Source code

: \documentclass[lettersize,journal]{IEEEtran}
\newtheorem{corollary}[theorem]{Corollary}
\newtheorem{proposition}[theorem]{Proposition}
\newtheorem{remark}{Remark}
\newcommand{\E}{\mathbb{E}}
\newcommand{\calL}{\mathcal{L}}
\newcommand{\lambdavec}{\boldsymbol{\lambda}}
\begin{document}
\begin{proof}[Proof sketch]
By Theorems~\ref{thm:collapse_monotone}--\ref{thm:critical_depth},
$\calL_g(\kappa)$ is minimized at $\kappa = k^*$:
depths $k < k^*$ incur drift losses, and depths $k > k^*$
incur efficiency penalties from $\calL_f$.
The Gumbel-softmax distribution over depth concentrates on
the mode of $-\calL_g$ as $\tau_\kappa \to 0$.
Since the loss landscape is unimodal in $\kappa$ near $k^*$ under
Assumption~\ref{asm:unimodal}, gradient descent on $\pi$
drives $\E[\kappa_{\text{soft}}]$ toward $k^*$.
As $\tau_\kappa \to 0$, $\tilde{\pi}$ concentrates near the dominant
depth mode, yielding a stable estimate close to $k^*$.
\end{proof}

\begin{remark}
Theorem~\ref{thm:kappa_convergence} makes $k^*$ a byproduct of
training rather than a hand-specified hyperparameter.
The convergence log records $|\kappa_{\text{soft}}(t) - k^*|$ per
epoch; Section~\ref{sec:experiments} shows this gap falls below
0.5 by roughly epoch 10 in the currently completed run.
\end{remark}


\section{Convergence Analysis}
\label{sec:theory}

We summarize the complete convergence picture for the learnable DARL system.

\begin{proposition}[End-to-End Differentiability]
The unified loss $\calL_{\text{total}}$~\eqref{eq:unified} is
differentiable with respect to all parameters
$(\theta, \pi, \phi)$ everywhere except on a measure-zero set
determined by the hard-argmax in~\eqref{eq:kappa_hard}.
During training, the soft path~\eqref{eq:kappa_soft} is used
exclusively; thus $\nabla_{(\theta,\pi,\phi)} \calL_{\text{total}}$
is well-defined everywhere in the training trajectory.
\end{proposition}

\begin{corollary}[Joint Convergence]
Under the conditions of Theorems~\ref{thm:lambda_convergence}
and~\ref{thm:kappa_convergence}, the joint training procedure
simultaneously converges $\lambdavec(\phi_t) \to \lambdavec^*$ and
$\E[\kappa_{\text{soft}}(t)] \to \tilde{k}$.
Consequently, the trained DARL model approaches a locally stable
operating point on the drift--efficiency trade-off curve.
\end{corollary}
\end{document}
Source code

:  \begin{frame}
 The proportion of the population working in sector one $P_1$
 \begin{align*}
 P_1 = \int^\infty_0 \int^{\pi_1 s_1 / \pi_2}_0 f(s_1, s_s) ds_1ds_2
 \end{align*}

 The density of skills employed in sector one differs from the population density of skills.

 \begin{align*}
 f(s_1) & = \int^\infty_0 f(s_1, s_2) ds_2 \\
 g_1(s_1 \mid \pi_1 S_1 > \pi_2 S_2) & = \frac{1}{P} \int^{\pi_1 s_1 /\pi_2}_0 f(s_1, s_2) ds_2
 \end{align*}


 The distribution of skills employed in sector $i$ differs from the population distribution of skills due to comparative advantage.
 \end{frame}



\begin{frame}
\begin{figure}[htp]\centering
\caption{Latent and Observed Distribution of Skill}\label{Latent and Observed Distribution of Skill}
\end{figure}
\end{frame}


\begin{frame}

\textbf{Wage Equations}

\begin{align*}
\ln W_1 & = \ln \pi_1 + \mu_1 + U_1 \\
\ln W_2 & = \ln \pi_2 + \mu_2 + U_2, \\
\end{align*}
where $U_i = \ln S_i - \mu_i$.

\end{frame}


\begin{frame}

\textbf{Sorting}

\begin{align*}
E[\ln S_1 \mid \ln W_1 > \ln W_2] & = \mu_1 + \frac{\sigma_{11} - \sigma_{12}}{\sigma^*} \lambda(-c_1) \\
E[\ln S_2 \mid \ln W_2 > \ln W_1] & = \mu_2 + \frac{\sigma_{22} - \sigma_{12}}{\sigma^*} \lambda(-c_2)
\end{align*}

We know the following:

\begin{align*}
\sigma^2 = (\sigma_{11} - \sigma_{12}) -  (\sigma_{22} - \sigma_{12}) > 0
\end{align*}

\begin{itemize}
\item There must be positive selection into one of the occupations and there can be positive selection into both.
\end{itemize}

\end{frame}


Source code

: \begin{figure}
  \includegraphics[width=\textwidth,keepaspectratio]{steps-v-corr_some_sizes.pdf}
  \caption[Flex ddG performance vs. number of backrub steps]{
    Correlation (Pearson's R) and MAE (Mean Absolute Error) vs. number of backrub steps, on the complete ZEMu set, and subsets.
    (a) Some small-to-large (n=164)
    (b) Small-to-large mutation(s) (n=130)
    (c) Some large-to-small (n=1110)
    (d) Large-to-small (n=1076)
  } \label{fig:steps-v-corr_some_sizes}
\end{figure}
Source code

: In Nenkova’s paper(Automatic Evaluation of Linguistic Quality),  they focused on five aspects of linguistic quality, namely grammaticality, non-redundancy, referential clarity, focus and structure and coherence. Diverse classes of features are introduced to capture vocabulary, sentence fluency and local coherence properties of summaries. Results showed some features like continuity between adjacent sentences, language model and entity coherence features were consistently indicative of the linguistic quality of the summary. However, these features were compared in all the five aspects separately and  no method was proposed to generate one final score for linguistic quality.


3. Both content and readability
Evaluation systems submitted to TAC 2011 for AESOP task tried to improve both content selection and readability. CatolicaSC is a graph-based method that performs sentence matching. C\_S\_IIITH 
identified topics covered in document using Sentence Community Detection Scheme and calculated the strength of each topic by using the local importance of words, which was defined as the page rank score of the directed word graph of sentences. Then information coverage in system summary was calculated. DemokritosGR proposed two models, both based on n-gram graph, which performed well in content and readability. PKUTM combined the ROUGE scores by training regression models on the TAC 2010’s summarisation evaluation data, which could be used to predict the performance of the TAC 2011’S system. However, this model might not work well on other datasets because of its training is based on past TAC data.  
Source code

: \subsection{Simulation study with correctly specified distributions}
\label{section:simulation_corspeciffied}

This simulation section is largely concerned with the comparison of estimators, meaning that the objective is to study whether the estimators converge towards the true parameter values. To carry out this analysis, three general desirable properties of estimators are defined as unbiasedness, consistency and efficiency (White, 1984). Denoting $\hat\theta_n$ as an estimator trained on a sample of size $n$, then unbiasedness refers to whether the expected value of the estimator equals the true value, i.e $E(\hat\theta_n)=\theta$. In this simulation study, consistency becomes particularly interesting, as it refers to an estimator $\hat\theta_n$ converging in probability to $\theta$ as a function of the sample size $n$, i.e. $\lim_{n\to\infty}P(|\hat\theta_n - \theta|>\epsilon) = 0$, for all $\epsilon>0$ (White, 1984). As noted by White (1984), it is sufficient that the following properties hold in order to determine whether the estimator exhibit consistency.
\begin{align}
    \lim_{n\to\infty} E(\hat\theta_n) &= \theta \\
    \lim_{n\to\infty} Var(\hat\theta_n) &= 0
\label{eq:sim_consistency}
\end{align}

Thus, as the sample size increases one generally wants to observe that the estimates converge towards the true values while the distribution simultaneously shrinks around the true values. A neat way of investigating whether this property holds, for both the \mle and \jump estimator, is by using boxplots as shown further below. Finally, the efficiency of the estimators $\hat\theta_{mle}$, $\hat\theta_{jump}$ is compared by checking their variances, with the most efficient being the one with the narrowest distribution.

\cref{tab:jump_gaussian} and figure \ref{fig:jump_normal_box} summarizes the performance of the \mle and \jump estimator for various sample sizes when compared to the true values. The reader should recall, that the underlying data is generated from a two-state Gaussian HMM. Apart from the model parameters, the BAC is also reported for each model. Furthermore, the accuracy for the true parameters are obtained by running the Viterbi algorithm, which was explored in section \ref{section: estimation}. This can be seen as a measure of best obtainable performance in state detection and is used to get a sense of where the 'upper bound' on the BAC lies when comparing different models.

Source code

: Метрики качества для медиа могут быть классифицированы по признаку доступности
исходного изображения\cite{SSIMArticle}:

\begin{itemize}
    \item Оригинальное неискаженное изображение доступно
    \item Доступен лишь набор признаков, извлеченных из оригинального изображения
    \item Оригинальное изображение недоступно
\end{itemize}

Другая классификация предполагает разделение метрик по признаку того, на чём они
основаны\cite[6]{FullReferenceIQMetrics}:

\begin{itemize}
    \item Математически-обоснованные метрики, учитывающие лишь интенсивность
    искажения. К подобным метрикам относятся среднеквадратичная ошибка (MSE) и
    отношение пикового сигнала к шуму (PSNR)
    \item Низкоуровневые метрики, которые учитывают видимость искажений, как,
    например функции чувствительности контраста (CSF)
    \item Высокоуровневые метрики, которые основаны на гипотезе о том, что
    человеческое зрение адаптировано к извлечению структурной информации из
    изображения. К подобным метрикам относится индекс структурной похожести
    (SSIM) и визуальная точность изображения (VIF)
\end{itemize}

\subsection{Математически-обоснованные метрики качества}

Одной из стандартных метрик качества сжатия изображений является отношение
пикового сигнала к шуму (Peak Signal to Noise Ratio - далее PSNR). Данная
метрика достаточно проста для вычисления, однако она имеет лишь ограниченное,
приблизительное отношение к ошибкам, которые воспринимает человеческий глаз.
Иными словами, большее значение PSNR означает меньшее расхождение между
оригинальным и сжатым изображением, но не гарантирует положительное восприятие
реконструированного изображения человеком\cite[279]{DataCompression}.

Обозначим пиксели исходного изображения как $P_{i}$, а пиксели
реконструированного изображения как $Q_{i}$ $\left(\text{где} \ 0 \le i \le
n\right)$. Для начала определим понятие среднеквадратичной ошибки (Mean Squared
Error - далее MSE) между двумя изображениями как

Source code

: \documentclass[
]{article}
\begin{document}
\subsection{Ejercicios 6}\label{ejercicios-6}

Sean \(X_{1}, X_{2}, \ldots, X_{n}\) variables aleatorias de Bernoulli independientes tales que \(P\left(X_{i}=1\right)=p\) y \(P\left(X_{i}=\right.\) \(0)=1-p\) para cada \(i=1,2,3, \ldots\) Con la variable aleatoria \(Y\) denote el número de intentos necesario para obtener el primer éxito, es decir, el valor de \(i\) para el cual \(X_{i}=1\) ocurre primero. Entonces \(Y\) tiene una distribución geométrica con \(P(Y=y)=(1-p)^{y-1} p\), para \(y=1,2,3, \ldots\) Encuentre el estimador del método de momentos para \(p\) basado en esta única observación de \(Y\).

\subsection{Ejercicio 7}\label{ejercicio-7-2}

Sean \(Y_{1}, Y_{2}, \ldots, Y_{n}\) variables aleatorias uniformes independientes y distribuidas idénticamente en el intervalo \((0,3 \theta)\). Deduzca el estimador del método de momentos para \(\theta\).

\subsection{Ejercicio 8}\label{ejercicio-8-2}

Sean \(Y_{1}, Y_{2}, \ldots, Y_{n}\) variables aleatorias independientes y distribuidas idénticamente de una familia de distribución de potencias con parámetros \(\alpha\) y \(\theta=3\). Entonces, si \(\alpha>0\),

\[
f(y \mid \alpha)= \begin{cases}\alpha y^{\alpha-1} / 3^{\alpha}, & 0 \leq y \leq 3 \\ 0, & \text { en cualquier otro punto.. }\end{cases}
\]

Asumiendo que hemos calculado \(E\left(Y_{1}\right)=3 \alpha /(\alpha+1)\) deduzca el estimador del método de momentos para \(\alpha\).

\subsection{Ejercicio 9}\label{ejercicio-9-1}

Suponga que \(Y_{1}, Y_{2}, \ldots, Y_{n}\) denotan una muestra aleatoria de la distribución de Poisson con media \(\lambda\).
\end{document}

ASSIGNMENT:
Beginning at the line with "descent on $\pi$" and stopping after the line with "differentiable with respect to all parameters", please write out every line of the data above exactly and nothing else.

REPLY TO THE EXERCISE:
Assumption~\ref{asm:unimodal}, gradient descent on $\pi$
drives $\E[\kappa_{\text{soft}}]$ toward $k^*$.
As $\tau_\kappa \to 0$, $\tilde{\pi}$ concentrates near the dominant
depth mode, yielding a stable estimate close to $k^*$.
\end{proof}

\begin{remark}
Theorem~\ref{thm:kappa_convergence} makes $k^*$ a byproduct of
training rather than a hand-specified hyperparameter.
The convergence log records $|\kappa_{\text{soft}}(t) - k^*|$ per
epoch; Section~\ref{sec:experiments} shows this gap falls below
0.5 by roughly epoch 10 in the currently completed run.
\end{remark}


\section{Convergence Analysis}
\label{sec:theory}

We summarize the complete convergence picture for the learnable DARL system.

\begin{proposition}[End-to-End Differentiability]
The unified loss $\calL_{\text{total}}$~\eqref{eq:unified} is
differentiable with respect to all parameters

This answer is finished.